PROVIDED DATA
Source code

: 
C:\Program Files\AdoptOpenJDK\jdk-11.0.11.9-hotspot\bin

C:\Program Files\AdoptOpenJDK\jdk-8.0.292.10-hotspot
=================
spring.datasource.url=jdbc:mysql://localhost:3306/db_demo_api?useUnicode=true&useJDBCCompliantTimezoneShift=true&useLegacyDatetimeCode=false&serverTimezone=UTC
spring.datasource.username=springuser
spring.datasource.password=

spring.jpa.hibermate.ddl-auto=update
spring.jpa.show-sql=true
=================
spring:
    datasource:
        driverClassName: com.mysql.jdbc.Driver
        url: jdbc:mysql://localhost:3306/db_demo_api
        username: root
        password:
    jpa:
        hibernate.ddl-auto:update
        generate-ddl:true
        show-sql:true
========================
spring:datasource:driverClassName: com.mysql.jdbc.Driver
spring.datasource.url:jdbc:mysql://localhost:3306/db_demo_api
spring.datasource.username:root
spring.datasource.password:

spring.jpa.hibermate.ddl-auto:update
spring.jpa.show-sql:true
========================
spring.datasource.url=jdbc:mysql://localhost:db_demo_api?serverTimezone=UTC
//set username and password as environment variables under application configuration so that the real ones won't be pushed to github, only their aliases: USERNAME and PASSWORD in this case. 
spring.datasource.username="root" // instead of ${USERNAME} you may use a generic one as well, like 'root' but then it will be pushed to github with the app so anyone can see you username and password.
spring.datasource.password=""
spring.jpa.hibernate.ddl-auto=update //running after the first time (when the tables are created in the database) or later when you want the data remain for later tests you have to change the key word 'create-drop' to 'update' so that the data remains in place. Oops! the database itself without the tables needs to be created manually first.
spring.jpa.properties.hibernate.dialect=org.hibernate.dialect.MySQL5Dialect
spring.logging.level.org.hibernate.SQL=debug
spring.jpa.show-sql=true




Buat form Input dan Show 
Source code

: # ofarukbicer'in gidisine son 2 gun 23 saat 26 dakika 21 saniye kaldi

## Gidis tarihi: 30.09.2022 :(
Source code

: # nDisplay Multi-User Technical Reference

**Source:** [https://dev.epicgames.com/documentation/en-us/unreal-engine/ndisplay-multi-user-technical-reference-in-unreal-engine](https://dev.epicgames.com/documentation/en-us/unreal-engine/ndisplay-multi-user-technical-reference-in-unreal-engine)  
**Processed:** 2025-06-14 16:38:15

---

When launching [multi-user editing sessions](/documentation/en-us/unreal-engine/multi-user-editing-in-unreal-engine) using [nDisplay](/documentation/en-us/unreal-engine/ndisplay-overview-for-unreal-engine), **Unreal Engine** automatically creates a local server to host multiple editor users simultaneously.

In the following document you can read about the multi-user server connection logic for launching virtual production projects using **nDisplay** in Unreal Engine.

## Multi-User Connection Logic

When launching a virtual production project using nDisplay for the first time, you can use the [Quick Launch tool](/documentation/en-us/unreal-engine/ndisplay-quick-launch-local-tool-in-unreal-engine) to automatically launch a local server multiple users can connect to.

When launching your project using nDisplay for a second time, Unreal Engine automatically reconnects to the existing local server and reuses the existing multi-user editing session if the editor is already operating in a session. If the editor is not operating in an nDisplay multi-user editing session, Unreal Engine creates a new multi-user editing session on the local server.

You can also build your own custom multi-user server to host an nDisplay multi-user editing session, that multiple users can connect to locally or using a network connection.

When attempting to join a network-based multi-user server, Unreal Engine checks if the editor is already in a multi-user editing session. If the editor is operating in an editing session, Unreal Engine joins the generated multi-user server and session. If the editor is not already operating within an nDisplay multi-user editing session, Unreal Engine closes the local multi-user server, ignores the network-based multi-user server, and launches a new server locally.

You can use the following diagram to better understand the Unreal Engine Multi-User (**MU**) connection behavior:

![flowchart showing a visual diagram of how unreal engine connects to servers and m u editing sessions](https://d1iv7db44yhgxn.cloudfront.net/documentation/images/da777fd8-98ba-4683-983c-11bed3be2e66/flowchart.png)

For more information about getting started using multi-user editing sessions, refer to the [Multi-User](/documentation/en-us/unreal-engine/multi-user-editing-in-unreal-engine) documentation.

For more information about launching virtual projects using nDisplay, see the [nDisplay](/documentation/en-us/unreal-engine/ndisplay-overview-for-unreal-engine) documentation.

EXERCISE REQUIREMENTS
Each entry above is to be repeated exactly as it appears.

RESULT OF THIS EXERCISE
Source code

: 
C:\Program Files\AdoptOpenJDK\jdk-11.0.11.9-hotspot\bin

C:\Program Files\AdoptOpenJDK\jdk-8.0.292.10-hotspot
=================
spring.datasource.url=jdbc:mysql://localhost:3306/db_demo_api?useUnicode=true&useJDBCCompliantTimezoneShift=true&useLegacyDatetimeCode=false&serverTimezone=UTC
spring.datasource.username=springuser
spring.datasource.password=

spring.jpa.hibermate.ddl-auto=update
spring.jpa.show-sql=true
=================
spring:
    datasource:
        driverClassName: com.mysql.jdbc.Driver
        url: jdbc:mysql://localhost:3306/db_demo_api
        username: root
        password:
    jpa:
        hibernate.ddl-auto:update
        generate-ddl:true
        show-sql:true
========================
spring:datasource:driverClassName: com.mysql.jdbc.Driver
spring.datasource.url:jdbc:mysql://localhost:3306/db_demo_api
spring.datasource.username:root
spring.datasource.password:

spring.jpa.hibermate.ddl-auto:update
spring.jpa.show-sql:true
========================
spring.datasource.url=jdbc:mysql://localhost:db_demo_api?serverTimezone=UTC
//set username and password as environment variables under application configuration so that the real ones won't be pushed to github, only their aliases: USERNAME and PASSWORD in this case. 
spring.datasource.username="root" // instead of ${USERNAME} you may use a generic one as well, like 'root' but then it will be pushed to github with the app so anyone can see you username and password.
spring.datasource.password=""
spring.jpa.hibernate.ddl-auto=update //running after the first time (when the tables are created in the database) or later when you want the data remain for later tests you have to change the key word 'create-drop' to 'update' so that the data remains in place. Oops! the database itself without the tables needs to be created manually first.
spring.jpa.properties.hibernate.dialect=org.hibernate.dialect.MySQL5Dialect
spring.logging.level.org.hibernate.SQL=debug
spring.jpa.show-sql=true




Buat form Input dan Show 
Source code

: # ofarukbicer'in gidisine son 2 gun 23 saat 26 dakika 21 saniye kaldi

## Gidis tarihi: 30.09.2022 :(
Source code

: # nDisplay Multi-User Technical Reference

**Source:** [https://dev.epicgames.com/documentation/en-us/unreal-engine/ndisplay-multi-user-technical-reference-in-unreal-engine](https://dev.epicgames.com/documentation/en-us/unreal-engine/ndisplay-multi-user-technical-reference-in-unreal-engine)  
**Processed:** 2025-06-14 16:38:15

---

When launching [multi-user editing sessions](/documentation/en-us/unreal-engine/multi-user-editing-in-unreal-engine) using [nDisplay](/documentation/en-us/unreal-engine/ndisplay-overview-for-unreal-engine), **Unreal Engine** automatically creates a local server to host multiple editor users simultaneously.

In the following document you can read about the multi-user server connection logic for launching virtual production projects using **nDisplay** in Unreal Engine.

## Multi-User Connection Logic

When launching a virtual production project using nDisplay for the first time, you can use the [Quick Launch tool](/documentation/en-us/unreal-engine/ndisplay-quick-launch-local-tool-in-unreal-engine) to automatically launch a local server multiple users can connect to.

When launching your project using nDisplay for a second time, Unreal Engine automatically reconnects to the existing local server and reuses the existing multi-user editing session if the editor is already operating in a session. If the editor is not operating in an nDisplay multi-user editing session, Unreal Engine creates a new multi-user editing session on the local server.

You can also build your own custom multi-user server to host an nDisplay multi-user editing session, that multiple users can connect to locally or using a network connection.

When attempting to join a network-based multi-user server, Unreal Engine checks if the editor is already in a multi-user editing session. If the editor is operating in an editing session, Unreal Engine joins the generated multi-user server and session. If the editor is not already operating within an nDisplay multi-user editing session, Unreal Engine closes the local multi-user server, ignores the network-based multi-user server, and launches a new server locally.

You can use the following diagram to better understand the Unreal Engine Multi-User (**MU**) connection behavior:

![flowchart showing a visual diagram of how unreal engine connects to servers and m u editing sessions](https://d1iv7db44yhgxn.cloudfront.net/documentation/images/da777fd8-98ba-4683-983c-11bed3be2e66/flowchart.png)

For more information about getting started using multi-user editing sessions, refer to the [Multi-User](/documentation/en-us/unreal-engine/multi-user-editing-in-unreal-engine) documentation.

For more information about launching virtual projects using nDisplay, see the [nDisplay](/documentation/en-us/unreal-engine/ndisplay-overview-for-unreal-engine) documentation.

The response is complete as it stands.